(Stored items)

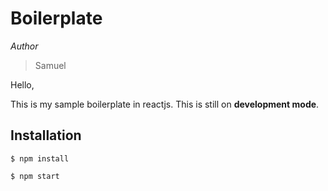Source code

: # Boilerplate

*Author*
> Samuel

<p>Hello,</p>
<p>This is my sample boilerplate in reactjs. This is still on <b>development mode</b>.</p>

<h2>Installation</h2>

`$ npm install`

`$ npm start`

## Exercise objective
Copy out the records above in full, exactly as written, but not the pictures.

## Solution to this exercise
Source code

: # Boilerplate

*Author*
> Samuel

<p>Hello,</p>
<p>This is my sample boilerplate in reactjs. This is still on <b>development mode</b>.</p>

<h2>Installation</h2>

`$ npm install`

`$ npm start`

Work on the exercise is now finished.